Movie Review: 8 Mile (2002)


A one-against-all coming-of-age rap music drama, 8 Mile is a trip to the heart of gritty Detroit, and a vaguely semi-autobiographical account of Eminem's pre-fame life. It is also a well-made, unblinking movie, wading into the day-to-day grind of the struggling underprivileged in a distressed city. Out of the agony, the inspirational Lose Yourself won the academy award for Best Song, and may well be one of the all-time best film-inspired songs.

8 Mile Road is the commonly accepted cultural and racial dividing line between Detroit and its northern suburbs. The population south of 8 Mile is predominantly black with a high poverty rate; north of 8 Mile is where the wealthy white people live. Jimmy Smith Jr., better known by his rap nom de guerre B-Rabbit (Eminem), is white but very much on the south side of 8 Mile. He has just split with his girlfriend who may be pregnant; he is forced to live in the trailer of his white-trash mom (Kim Basinger) and her good-for nothing boyfriend; and he is barely hanging on to his job in a metal-stamping factory. And to make matters worse, Rabbit chokes during a rap contest, damaging his reputation as an up-and-coming rapper.

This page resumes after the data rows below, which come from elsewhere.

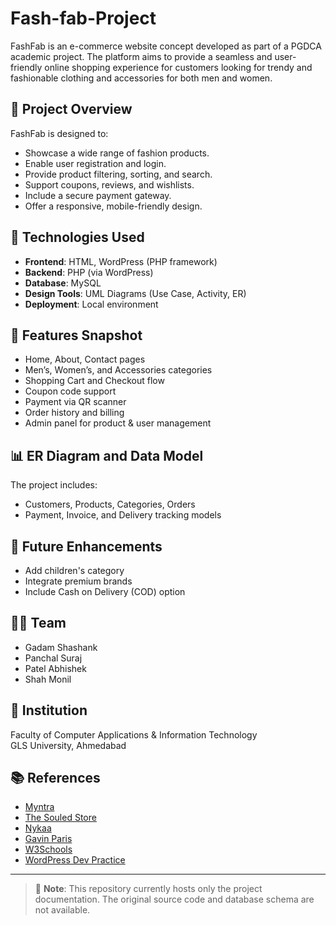 # Fash-fab-Project

FashFab is an e-commerce website concept developed as part of a PGDCA academic project. The platform aims to provide a seamless and user-friendly online shopping experience for customers looking for trendy and fashionable clothing and accessories for both men and women.

## 🧾 Project Overview

FashFab is designed to:
- Showcase a wide range of fashion products.
- Enable user registration and login.
- Provide product filtering, sorting, and search.
- Support coupons, reviews, and wishlists.
- Include a secure payment gateway.
- Offer a responsive, mobile-friendly design.

## 🧰 Technologies Used

- **Frontend**: HTML, WordPress (PHP framework)
- **Backend**: PHP (via WordPress)
- **Database**: MySQL
- **Design Tools**: UML Diagrams (Use Case, Activity, ER)
- **Deployment**: Local environment

## 📸 Features Snapshot

- Home, About, Contact pages
- Men’s, Women’s, and Accessories categories
- Shopping Cart and Checkout flow
- Coupon code support
- Payment via QR scanner
- Order history and billing
- Admin panel for product & user management

## 📊 ER Diagram and Data Model

The project includes:
- Customers, Products, Categories, Orders
- Payment, Invoice, and Delivery tracking models

## 🔮 Future Enhancements

- Add children's category
- Integrate premium brands
- Include Cash on Delivery (COD) option

## 🙋‍♂️ Team

- Gadam Shashank  
- Panchal Suraj  
- Patel Abhishek  
- Shah Monil  

## 📌 Institution

Faculty of Computer Applications & Information Technology  
GLS University, Ahmedabad  

## 📚 References

- [Myntra](https://www.myntra.com/)  
- [The Souled Store](https://www.thesouledstore.com/)  
- [Nykaa](https://www.nykaa.com/)  
- [Gavin Paris](https://www.gavinparis.com/)  
- [W3Schools](https://www.w3schools.com/)  
- [WordPress Dev Practice](https://testbook.com/amp/wordpress-development/how-to-practice-using-wordpress-for-free)

---

> 📁 **Note**: This repository currently hosts only the project documentation. The original source code and database schema are not available.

Rabbit does have his small circle of friends, including Future (Mekhi Phifer), who hosts the rap contests, and the aggravating Wink (Eugene Byrd), who is good at name-dropping apparent contacts in the rap world, but little else. Rabbit also meets the slutty Alex (Brittany Murphy), who is willing to have sex anywhere and with whoever may help her get out of Detroit. Most of Rabbit's life seems to be heading from bad to worse, including his ever-failing car, and he has several violent run-ins with a group of rappers called Free World. But Future insists that Rabbit participate in one more rap contest, providing him a final chance to overcome his fear of failure and turn his life around.

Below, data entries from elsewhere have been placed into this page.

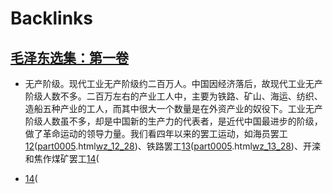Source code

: 
# Backlinks
## [毛泽东选集：第一卷](毛泽东选集：第一卷.md)
- 无产阶级。现代工业无产阶级约二百万人。中国因经济落后，故现代工业无产阶级人数不多。二百万左右的产业工人中，主要为铁路、矿山、海运、纺织、造船五种产业的工人，而其中很大一个数量是在外资产业的奴役下。工业无产阶级人数虽不多，却是中国新的生产力的代表者，是近代中国最进步的阶级，做了革命运动的领导力量。我们看四年以来的罢工运动，如海员罢工[12](12.md)([part0005](part0005.md).html[wz_12_28](wz_12_28.md))、铁路罢工[13](13.md)([part0005](part0005.md).html[wz_13_28](wz_13_28.md))、开滦和焦作煤矿罢工[14](14.md)(

- [14](14.md)(

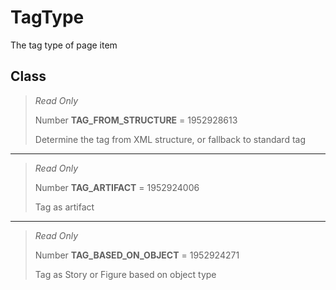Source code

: # TagType
The tag type of page item

## Class
> *Read Only* 
> 
> Number **TAG_FROM_STRUCTURE** = 1952928613
> 
> Determine the tag from XML structure, or fallback to standard tag
*** 
> *Read Only* 
> 
> Number **TAG_ARTIFACT** = 1952924006
> 
> Tag as artifact
*** 
> *Read Only* 
> 
> Number **TAG_BASED_ON_OBJECT** = 1952924271
> 
> Tag as Story or Figure based on object type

Director Curtis Hanson captures Detroit as a bleak city that has been chewed up and spit out by the industrial age, a crime-infested, hostile environment with abandoned homes that serve as convenient murder scenes and shuttered businesses that now stand as a painful reminder of the more prosperous past. It's a grim backdrop for a movie, and Eminem, in his acting debut as B. Rabbit, thrives in it. His performance mixes perfect doses of edginess, self-doubt, despair and gradually increasing determination.

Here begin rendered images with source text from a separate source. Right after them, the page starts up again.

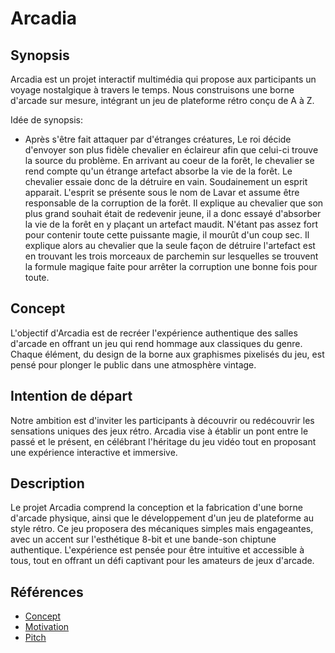 # Arcadia

## Synopsis
Arcadia est un projet interactif multimédia qui propose aux participants un voyage nostalgique à travers le temps. Nous construisons une borne d'arcade sur mesure, intégrant un jeu de plateforme rétro conçu de A à Z.

Idée de synopsis:
- Après s'être fait attaquer par d'étranges créatures, Le roi décide d'envoyer son plus fidèle chevalier en éclaireur afin que celui-ci trouve la source du problème. En arrivant au coeur de la forêt, le chevalier se rend compte qu'un étrange artefact absorbe la vie de la forêt. Le chevalier essaie donc de la détruire en vain. Soudainement un esprit apparait. L'esprit se présente sous le nom de Lavar et assume être responsable de la corruption de la forêt. Il explique au chevalier que son plus grand souhait était de redevenir jeune, il a donc essayé d'absorber la vie de la forêt en y plaçant un artefact maudit. N'étant pas assez fort pour contenir toute cette puissante magie, il mourût d'un coup sec. Il explique alors au chevalier que la seule façon de détruire l'artefact est en trouvant les trois morceaux de parchemin sur lesquelles se trouvent la formule magique faite pour arrêter la corruption une bonne fois pour toute.

## Concept
L'objectif d'Arcadia est de recréer l'expérience authentique des salles d'arcade en offrant un jeu qui rend hommage aux classiques du genre. Chaque élément, du design de la borne aux graphismes pixelisés du jeu, est pensé pour plonger le public dans une atmosphère vintage.

## Intention de départ
Notre ambition est d'inviter les participants à découvrir ou redécouvrir les sensations uniques des jeux rétro. Arcadia vise à établir un pont entre le passé et le présent, en célébrant l'héritage du jeu vidéo tout en proposant une expérience interactive et immersive.

## Description
Le projet Arcadia comprend la conception et la fabrication d'une borne d'arcade physique, ainsi que le développement d'un jeu de plateforme au style rétro. Ce jeu proposera des mécaniques simples mais engageantes, avec un accent sur l'esthétique 8-bit et une bande-son chiptune authentique. L'expérience est pensée pour être intuitive et accessible à tous, tout en offrant un défi captivant pour les amateurs de jeux d'arcade.


## Références

* [Concept](https://tim-montmorency.com/582523-gestion/#/contenus/2_scenarisation/10_idee/10_concept/)
* [Motivation](https://tim-montmorency.com/582523-gestion/#/contenus/2_scenarisation/10_idee/30_motivations/)
* [Pitch](https://tim-montmorency.com/582523-gestion/#/contenus/4_faisabilite/20_pitch/)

Kim Basinger is also compelling as Rabbit's mother Stephanie, a woman struggling to breathe with her nose pressed hard into the bottom of life's barrel. It's a role that's painful to watch, and Basinger shines in it, providing a welcome blush to the middle of her career. Brittany Murphy, who tragically died in 2009, leaves behind one of her more memorable screen turns as Alex, representing the never-ending conveyor belt of desperate women who believe that a better world awaits on the coast, and who are willing to use their physical assets to get there.

The relationships in Rabbit's life all offer something different, but only one, his friendship with Future, offers hope and progress. There are no heroics in 8 Mile, just reminders that no matter how grim life is, there are always nuggets of hope that offer a way to a brighter tomorrow. Identifying the nuggets through the clutter is the biggest challenge standing in the way of those who live south of 8 Mile Road.